[Items listed in a dataset]
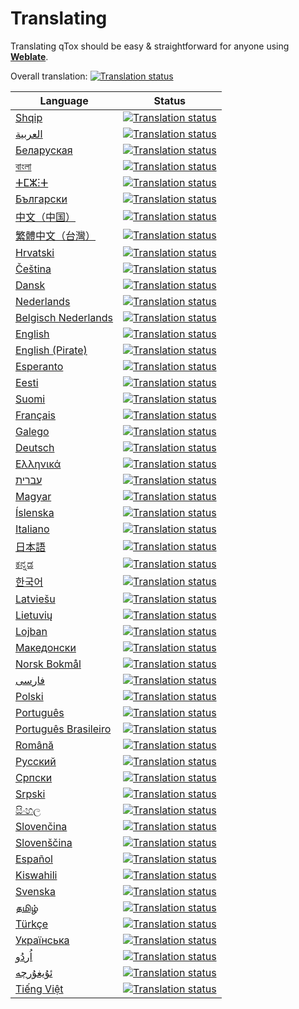 # Translating

Translating qTox should be easy & straightforward for anyone using
[**Weblate**](https://hosted.weblate.org/projects/qtox/qtox/).

Overall translation: [![Translation status](https://hosted.weblate.org/widgets/tox/-/svg-badge.svg)](https://hosted.weblate.org/engage/tox/?utm_source=widget)

| Language                                                              | Status                                                                                                                                                        |
| --------------------------------------------------------------------- | ------------------------------------------------------------------------------------------------------------------------------------------------------------- |
| [Shqip](https://hosted.weblate.org/engage/qtox/sq/)                   | [![Translation status](https://hosted.weblate.org/widgets/qtox/sq/svg-badge.svg)](https://hosted.weblate.org/engage/qtox/sq/?utm_source=widget)               |
| [العربية](https://hosted.weblate.org/engage/qtox/ar/)                 | [![Translation status](https://hosted.weblate.org/widgets/qtox/ar/svg-badge.svg)](https://hosted.weblate.org/engage/qtox/ar/?utm_source=widget)               |
| [Беларуская](https://hosted.weblate.org/engage/qtox/be/)              | [![Translation status](https://hosted.weblate.org/widgets/qtox/be/svg-badge.svg)](https://hosted.weblate.org/engage/qtox/be/?utm_source=widget)               |
| [বাংলা](https://hosted.weblate.org/engage/qtox/bn/)                   | [![Translation status](https://hosted.weblate.org/widgets/qtox/bn/svg-badge.svg)](https://hosted.weblate.org/engage/qtox/bn/?utm_source=widget)               |
| [ⵜⵎⵣⵗⵜ](https://hosted.weblate.org/engage/qtox/ber/)                  | [![Translation status](https://hosted.weblate.org/widgets/qtox/ber/svg-badge.svg)](https://hosted.weblate.org/engage/qtox/ber/?utm_source=widget)             |
| [Български](https://hosted.weblate.org/engage/qtox/bg/)               | [![Translation status](https://hosted.weblate.org/widgets/qtox/bg/svg-badge.svg)](https://hosted.weblate.org/engage/qtox/bg/?utm_source=widget)               |
| [中文（中国）](https://hosted.weblate.org/engage/qtox/zh_Hans/)       | [![Translation status](https://hosted.weblate.org/widgets/qtox/zh_Hans/svg-badge.svg)](https://hosted.weblate.org/engage/qtox/zh_Hans/?utm_source=widget)     |
| [繁體中文（台灣）](https://hosted.weblate.org/engage/qtox/zh_Hant/)   | [![Translation status](https://hosted.weblate.org/widgets/qtox/zh_Hant/svg-badge.svg)](https://hosted.weblate.org/engage/qtox/zh_Hant/?utm_source=widget)     |
| [Hrvatski](https://hosted.weblate.org/engage/qtox/hr/)                | [![Translation status](https://hosted.weblate.org/widgets/qtox/hr/svg-badge.svg)](https://hosted.weblate.org/engage/qtox/hr/?utm_source=widget)               |
| [Čeština](https://hosted.weblate.org/engage/qtox/cs/)                 | [![Translation status](https://hosted.weblate.org/widgets/qtox/cs/svg-badge.svg)](https://hosted.weblate.org/engage/qtox/cs/?utm_source=widget)               |
| [Dansk](https://hosted.weblate.org/engage/qtox/da/)                   | [![Translation status](https://hosted.weblate.org/widgets/qtox/da/svg-badge.svg)](https://hosted.weblate.org/engage/qtox/da/?utm_source=widget)               |
| [Nederlands](https://hosted.weblate.org/engage/qtox/nl/)              | [![Translation status](https://hosted.weblate.org/widgets/qtox/nl/svg-badge.svg)](https://hosted.weblate.org/engage/qtox/nl/?utm_source=widget)               |
| [Belgisch Nederlands](https://hosted.weblate.org/engage/qtox/nl_BE/)  | [![Translation status](https://hosted.weblate.org/widgets/qtox/nl_BE/svg-badge.svg)](https://hosted.weblate.org/engage/qtox/nl_BE/?utm_source=widget)         |
| [English](https://hosted.weblate.org/engage/qtox/en/)                 | [![Translation status](https://hosted.weblate.org/widgets/qtox/en/svg-badge.svg)](https://hosted.weblate.org/engage/qtox/en/?utm_source=widget)               |
| [English (Pirate)](https://hosted.weblate.org/engage/qtox/en@pirate/) | [![Translation status](https://hosted.weblate.org/widgets/qtox/en@pirate/svg-badge.svg)](https://hosted.weblate.org/engage/qtox/en@pirate/?utm_source=widget) |
| [Esperanto](https://hosted.weblate.org/engage/qtox/eo/)               | [![Translation status](https://hosted.weblate.org/widgets/qtox/eo/svg-badge.svg)](https://hosted.weblate.org/engage/qtox/eo/?utm_source=widget)               |
| [Eesti](https://hosted.weblate.org/engage/qtox/et/)                   | [![Translation status](https://hosted.weblate.org/widgets/qtox/et/svg-badge.svg)](https://hosted.weblate.org/engage/qtox/et/?utm_source=widget)               |
| [Suomi](https://hosted.weblate.org/engage/qtox/fi/)                   | [![Translation status](https://hosted.weblate.org/widgets/qtox/fi/svg-badge.svg)](https://hosted.weblate.org/engage/qtox/fi/?utm_source=widget)               |
| [Français](https://hosted.weblate.org/engage/qtox/fr/)                | [![Translation status](https://hosted.weblate.org/widgets/qtox/fr/svg-badge.svg)](https://hosted.weblate.org/engage/qtox/fr/?utm_source=widget)               |
| [Galego](https://hosted.weblate.org/engage/qtox/gl/)                  | [![Translation status](https://hosted.weblate.org/widgets/qtox/gl/svg-badge.svg)](https://hosted.weblate.org/engage/qtox/gl/?utm_source=widget)               |
| [Deutsch](https://hosted.weblate.org/engage/qtox/de/)                 | [![Translation status](https://hosted.weblate.org/widgets/qtox/de/svg-badge.svg)](https://hosted.weblate.org/engage/qtox/de/?utm_source=widget)               |
| [Ελληνικά](https://hosted.weblate.org/engage/qtox/el/)                | [![Translation status](https://hosted.weblate.org/widgets/qtox/el/svg-badge.svg)](https://hosted.weblate.org/engage/qtox/el/?utm_source=widget)               |
| [עברית](https://hosted.weblate.org/engage/qtox/he/)                   | [![Translation status](https://hosted.weblate.org/widgets/qtox/he/svg-badge.svg)](https://hosted.weblate.org/engage/qtox/he/?utm_source=widget)               |
| [Magyar](https://hosted.weblate.org/engage/qtox/hu/)                  | [![Translation status](https://hosted.weblate.org/widgets/qtox/hu/svg-badge.svg)](https://hosted.weblate.org/engage/qtox/hu/?utm_source=widget)               |
| [Íslenska](https://hosted.weblate.org/engage/qtox/is/)                | [![Translation status](https://hosted.weblate.org/widgets/qtox/is/svg-badge.svg)](https://hosted.weblate.org/engage/qtox/is/?)                                |
| [Italiano](https://hosted.weblate.org/engage/qtox/it/)                | [![Translation status](https://hosted.weblate.org/widgets/qtox/it/svg-badge.svg)](https://hosted.weblate.org/engage/qtox/it/?utm_source=widget)               |
| [日本語](https://hosted.weblate.org/engage/qtox/ja/)                  | [![Translation status](https://hosted.weblate.org/widgets/qtox/ja/svg-badge.svg)](https://hosted.weblate.org/engage/qtox/ja/?utm_source=widget)               |
| [ಕನ್ನಡ](https://hosted.weblate.org/engage/qtox/kn/)                   | [![Translation status](https://hosted.weblate.org/widgets/qtox/kn/svg-badge.svg)](https://hosted.weblate.org/engage/qtox/kn/?utm_source=widget)               |
| [한국어](https://hosted.weblate.org/engage/qtox/ko/)                  | [![Translation status](https://hosted.weblate.org/widgets/qtox/ko/svg-badge.svg)](https://hosted.weblate.org/engage/qtox/ko/?utm_source=widget)               |
| [Latviešu](https://hosted.weblate.org/engage/qtox/lv/)                | [![Translation status](https://hosted.weblate.org/widgets/qtox/lv/svg-badge.svg)](https://hosted.weblate.org/engage/qtox/lv/?utm_source=widget)               |
| [Lietuvių](https://hosted.weblate.org/engage/qtox/lt/)                | [![Translation status](https://hosted.weblate.org/widgets/qtox/lt/svg-badge.svg)](https://hosted.weblate.org/engage/qtox/lt/?utm_source=widget)               |
| [Lojban](https://hosted.weblate.org/engage/qtox/jbo/)                 | [![Translation status](https://hosted.weblate.org/widgets/qtox/jbo/svg-badge.svg)](https://hosted.weblate.org/engage/qtox/jbo/?utm_source=widget)             |
| [Македонски](https://hosted.weblate.org/engage/qtox/mk/)              | [![Translation status](https://hosted.weblate.org/widgets/qtox/mk/svg-badge.svg)](https://hosted.weblate.org/engage/qtox/mk/?utm_source=widget)               |
| [Norsk Bokmål](https://hosted.weblate.org/engage/qtox/nb_NO/)         | [![Translation status](https://hosted.weblate.org/widgets/qtox/nb_NO/svg-badge.svg)](https://hosted.weblate.org/engage/qtox/nb_NO/?utm_source=widget)         |
| [فارسی](https://hosted.weblate.org/engage/qtox/fa/)                   | [![Translation status](https://hosted.weblate.org/widgets/qtox/fa/svg-badge.svg)](https://hosted.weblate.org/engage/qtox/fa/?utm_source=widget)               |
| [Polski](https://hosted.weblate.org/engage/qtox/pl/)                  | [![Translation status](https://hosted.weblate.org/widgets/qtox/pl/svg-badge.svg)](https://hosted.weblate.org/engage/qtox/pl/?utm_source=widget)               |
| [Português](https://hosted.weblate.org/engage/qtox/pt/)               | [![Translation status](https://hosted.weblate.org/widgets/qtox/pt/svg-badge.svg)](https://hosted.weblate.org/engage/qtox/pt/?utm_source=widget)               |
| [Português Brasileiro](https://hosted.weblate.org/engage/qtox/pt_BR/) | [![Translation status](https://hosted.weblate.org/widgets/qtox/pt_BR/svg-badge.svg)](https://hosted.weblate.org/engage/qtox/pt_BR/?utm_source=widget)         |
| [Română](https://hosted.weblate.org/engage/qtox/ro/)                  | [![Translation status](https://hosted.weblate.org/widgets/qtox/ro/svg-badge.svg)](https://hosted.weblate.org/engage/qtox/ro/?utm_source=widget)               |
| [Русский](https://hosted.weblate.org/engage/qtox/ru/)                 | [![Translation status](https://hosted.weblate.org/widgets/qtox/ru/svg-badge.svg)](https://hosted.weblate.org/engage/qtox/ru/?utm_source=widget)               |
| [Српски](https://hosted.weblate.org/engage/qtox/sr/)                  | [![Translation status](https://hosted.weblate.org/widgets/qtox/sr/svg-badge.svg)](https://hosted.weblate.org/engage/qtox/sr/?utm_source=widget)               |
| [Srpski](https://hosted.weblate.org/engage/qtox/sr_Latn/)             | [![Translation status](https://hosted.weblate.org/widgets/qtox/sr_Latn/svg-badge.svg)](https://hosted.weblate.org/engage/qtox/sr_Latn/?utm_source=widget)     |
| [සිංහල](https://hosted.weblate.org/engage/qtox/si/)                   | [![Translation status](https://hosted.weblate.org/widgets/qtox/si/svg-badge.svg)](https://hosted.weblate.org/engage/qtox/si/?utm_source=widget)               |
| [Slovenčina](https://hosted.weblate.org/engage/qtox/sk/)              | [![Translation status](https://hosted.weblate.org/widgets/qtox/sk/svg-badge.svg)](https://hosted.weblate.org/engage/qtox/sk/?utm_source=widget)               |
| [Slovenščina](https://hosted.weblate.org/engage/qtox/sl/)             | [![Translation status](https://hosted.weblate.org/widgets/qtox/sl/svg-badge.svg)](https://hosted.weblate.org/engage/qtox/sl/?utm_source=widget)               |
| [Español](https://hosted.weblate.org/engage/qtox/es/)                 | [![Translation status](https://hosted.weblate.org/widgets/qtox/es/svg-badge.svg)](https://hosted.weblate.org/engage/qtox/es/?utm_source=widget)               |
| [Kiswahili](https://hosted.weblate.org/engage/qtox/sw/)               | [![Translation status](https://hosted.weblate.org/widgets/qtox/sw/svg-badge.svg)](https://hosted.weblate.org/engage/qtox/sw/?utm_source=widget)               |
| [Svenska](https://hosted.weblate.org/engage/qtox/sv/)                 | [![Translation status](https://hosted.weblate.org/widgets/qtox/sv/svg-badge.svg)](https://hosted.weblate.org/engage/qtox/sv/?utm_source=widget)               |
| [தமிழ்](https://hosted.weblate.org/engage/qtox/ta/)                   | [![Translation status](https://hosted.weblate.org/widgets/qtox/ta/svg-badge.svg)](https://hosted.weblate.org/engage/qtox/ta/?utm_source=widget)               |
| [Türkçe](https://hosted.weblate.org/engage/qtox/tr/)                  | [![Translation status](https://hosted.weblate.org/widgets/qtox/tr/svg-badge.svg)](https://hosted.weblate.org/engage/qtox/tr/?utm_source=widget)               |
| [Українська](https://hosted.weblate.org/engage/qtox/uk/)              | [![Translation status](https://hosted.weblate.org/widgets/qtox/uk/svg-badge.svg)](https://hosted.weblate.org/engage/qtox/uk/?utm_source=widget)               |
| [اُردُو](https://hosted.weblate.org/engage/qtox/ur/)                  | [![Translation status](https://hosted.weblate.org/widgets/qtox/ur/svg-badge.svg)](https://hosted.weblate.org/engage/qtox/ur/?utm_source=widget)               |
| [ئۇيغۇرچە](https://hosted.weblate.org/engage/qtox/ug/)                | [![Translation status](https://hosted.weblate.org/widgets/qtox/ug/svg-badge.svg)](https://hosted.weblate.org/engage/qtox/ug/?utm_source=widget)               |
| [Tiếng Việt](https://hosted.weblate.org/engage/qtox/vi/)              | [![Translation status](https://hosted.weblate.org/widgets/qtox/vi/svg-badge.svg)](https://hosted.weblate.org/engage/qtox/vi/?utm_source=widget)               |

[What you have to do]
Copy out every line in the entries above that holds "Português".

[Output for this exercise]
| [Português](https://hosted.weblate.org/engage/qtox/pt/)               | [![Translation status](https://hosted.weblate.org/widgets/qtox/pt/svg-badge.svg)](https://hosted.weblate.org/engage/qtox/pt/?utm_source=widget)               |
| [Português Brasileiro](https://hosted.weblate.org/engage/qtox/pt_BR/) | [![Translation status](https://hosted.weblate.org/widgets/qtox/pt_BR/svg-badge.svg)](https://hosted.weblate.org/engage/qtox/pt_BR/?utm_source=widget)         |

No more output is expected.